• [Problem description]: Could you reproduce all of the records exactly?
.....
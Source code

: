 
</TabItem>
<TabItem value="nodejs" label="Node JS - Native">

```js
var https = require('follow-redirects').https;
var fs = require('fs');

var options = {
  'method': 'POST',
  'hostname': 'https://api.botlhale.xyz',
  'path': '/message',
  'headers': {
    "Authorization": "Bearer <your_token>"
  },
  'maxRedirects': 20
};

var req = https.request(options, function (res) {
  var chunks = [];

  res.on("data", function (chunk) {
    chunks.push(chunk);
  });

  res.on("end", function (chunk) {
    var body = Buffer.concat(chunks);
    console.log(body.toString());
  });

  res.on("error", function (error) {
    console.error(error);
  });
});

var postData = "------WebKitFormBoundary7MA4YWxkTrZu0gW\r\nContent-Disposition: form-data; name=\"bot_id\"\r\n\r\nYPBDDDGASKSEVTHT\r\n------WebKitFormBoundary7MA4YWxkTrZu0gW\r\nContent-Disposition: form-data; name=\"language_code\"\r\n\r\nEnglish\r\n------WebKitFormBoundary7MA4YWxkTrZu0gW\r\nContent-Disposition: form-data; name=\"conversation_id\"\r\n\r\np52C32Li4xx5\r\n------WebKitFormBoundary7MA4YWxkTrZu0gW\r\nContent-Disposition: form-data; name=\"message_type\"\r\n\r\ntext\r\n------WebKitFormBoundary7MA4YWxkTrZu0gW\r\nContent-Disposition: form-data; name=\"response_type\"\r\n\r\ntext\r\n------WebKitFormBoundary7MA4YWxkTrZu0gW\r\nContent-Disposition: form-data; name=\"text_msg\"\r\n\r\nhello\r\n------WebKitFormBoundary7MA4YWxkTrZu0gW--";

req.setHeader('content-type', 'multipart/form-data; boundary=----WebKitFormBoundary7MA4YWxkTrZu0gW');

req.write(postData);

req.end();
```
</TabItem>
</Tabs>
.....
• [Task answer]:
Source code

: 
</TabItem>
<TabItem value="nodejs" label="Node JS - Native">

```js
var https = require('follow-redirects').https;
var fs = require('fs');

var options = {
  'method': 'POST',
  'hostname': 'https://api.botlhale.xyz',
  'path': '/message',
  'headers': {
    "Authorization": "Bearer <your_token>"
  },
  'maxRedirects': 20
};

var req = https.request(options, function (res) {
  var chunks = [];

  res.on("data", function (chunk) {
    chunks.push(chunk);
  });

  res.on("end", function (chunk) {
    var body = Buffer.concat(chunks);
    console.log(body.toString());
  });

  res.on("error", function (error) {
    console.error(error);
  });
});

var postData = "------WebKitFormBoundary7MA4YWxkTrZu0gW\r\nContent-Disposition: form-data; name=\"bot_id\"\r\n\r\nYPBDDDGASKSEVTHT\r\n------WebKitFormBoundary7MA4YWxkTrZu0gW\r\nContent-Disposition: form-data; name=\"language_code\"\r\n\r\nEnglish\r\n------WebKitFormBoundary7MA4YWxkTrZu0gW\r\nContent-Disposition: form-data; name=\"conversation_id\"\r\n\r\np52C32Li4xx5\r\n------WebKitFormBoundary7MA4YWxkTrZu0gW\r\nContent-Disposition: form-data; name=\"message_type\"\r\n\r\ntext\r\n------WebKitFormBoundary7MA4YWxkTrZu0gW\r\nContent-Disposition: form-data; name=\"response_type\"\r\n\r\ntext\r\n------WebKitFormBoundary7MA4YWxkTrZu0gW\r\nContent-Disposition: form-data; name=\"text_msg\"\r\n\r\nhello\r\n------WebKitFormBoundary7MA4YWxkTrZu0gW--";

req.setHeader('content-type', 'multipart/form-data; boundary=----WebKitFormBoundary7MA4YWxkTrZu0gW');

req.write(postData);

req.end();
```
</TabItem>
</Tabs>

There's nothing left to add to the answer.